__TASK TO CARRY OUT__: Search the data for the word "pure" and copy every line that contains it.

__INPUT RECORDS__:
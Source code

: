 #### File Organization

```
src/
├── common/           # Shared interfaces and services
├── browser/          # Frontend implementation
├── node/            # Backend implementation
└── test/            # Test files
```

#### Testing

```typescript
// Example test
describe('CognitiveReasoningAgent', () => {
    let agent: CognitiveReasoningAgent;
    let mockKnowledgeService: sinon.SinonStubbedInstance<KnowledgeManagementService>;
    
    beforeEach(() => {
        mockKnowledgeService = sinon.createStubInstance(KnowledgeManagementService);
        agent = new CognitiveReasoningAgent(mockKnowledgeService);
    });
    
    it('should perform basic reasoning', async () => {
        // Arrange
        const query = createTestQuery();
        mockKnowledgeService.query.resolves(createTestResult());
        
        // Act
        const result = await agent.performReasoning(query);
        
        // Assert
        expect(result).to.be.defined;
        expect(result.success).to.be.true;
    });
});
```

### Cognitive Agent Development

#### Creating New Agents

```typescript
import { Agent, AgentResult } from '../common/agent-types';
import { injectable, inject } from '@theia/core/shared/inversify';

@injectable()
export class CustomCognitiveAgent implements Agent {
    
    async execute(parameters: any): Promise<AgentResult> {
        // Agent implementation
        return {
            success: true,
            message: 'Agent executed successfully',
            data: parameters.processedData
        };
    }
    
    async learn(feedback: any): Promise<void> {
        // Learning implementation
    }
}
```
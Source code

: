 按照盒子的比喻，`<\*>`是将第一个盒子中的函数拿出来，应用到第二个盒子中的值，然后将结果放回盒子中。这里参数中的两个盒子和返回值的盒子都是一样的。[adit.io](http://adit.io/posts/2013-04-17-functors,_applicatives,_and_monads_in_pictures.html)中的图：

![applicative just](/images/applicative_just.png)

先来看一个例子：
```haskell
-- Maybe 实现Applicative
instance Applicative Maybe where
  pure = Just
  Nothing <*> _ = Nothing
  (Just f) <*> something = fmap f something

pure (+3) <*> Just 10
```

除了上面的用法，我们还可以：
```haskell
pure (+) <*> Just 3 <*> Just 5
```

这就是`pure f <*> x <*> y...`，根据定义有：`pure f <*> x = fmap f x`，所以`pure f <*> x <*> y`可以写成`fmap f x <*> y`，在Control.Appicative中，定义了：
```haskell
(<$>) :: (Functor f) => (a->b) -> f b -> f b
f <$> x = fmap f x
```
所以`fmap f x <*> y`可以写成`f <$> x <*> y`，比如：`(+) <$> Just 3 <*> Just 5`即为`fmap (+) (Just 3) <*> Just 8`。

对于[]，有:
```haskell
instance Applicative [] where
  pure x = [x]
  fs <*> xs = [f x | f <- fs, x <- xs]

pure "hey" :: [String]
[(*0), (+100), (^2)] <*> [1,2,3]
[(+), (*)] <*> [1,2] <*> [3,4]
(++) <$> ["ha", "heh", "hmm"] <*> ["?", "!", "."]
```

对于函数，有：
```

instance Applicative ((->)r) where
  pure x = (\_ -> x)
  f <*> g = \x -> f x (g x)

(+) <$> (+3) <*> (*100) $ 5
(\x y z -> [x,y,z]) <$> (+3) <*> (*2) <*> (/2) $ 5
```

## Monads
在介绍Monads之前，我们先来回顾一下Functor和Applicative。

__RESPONSE__:
  pure = Just
pure (+3) <*> Just 10
pure (+) <*> Just 3 <*> Just 5
这就是`pure f <*> x <*> y...`，根据定义有：`pure f <*> x = fmap f x`，所以`pure f <*> x <*> y`可以写成`fmap f x <*> y`，在Control.Appicative中，定义了：
  pure x = [x]
pure "hey" :: [String]
  pure x = (\_ -> x)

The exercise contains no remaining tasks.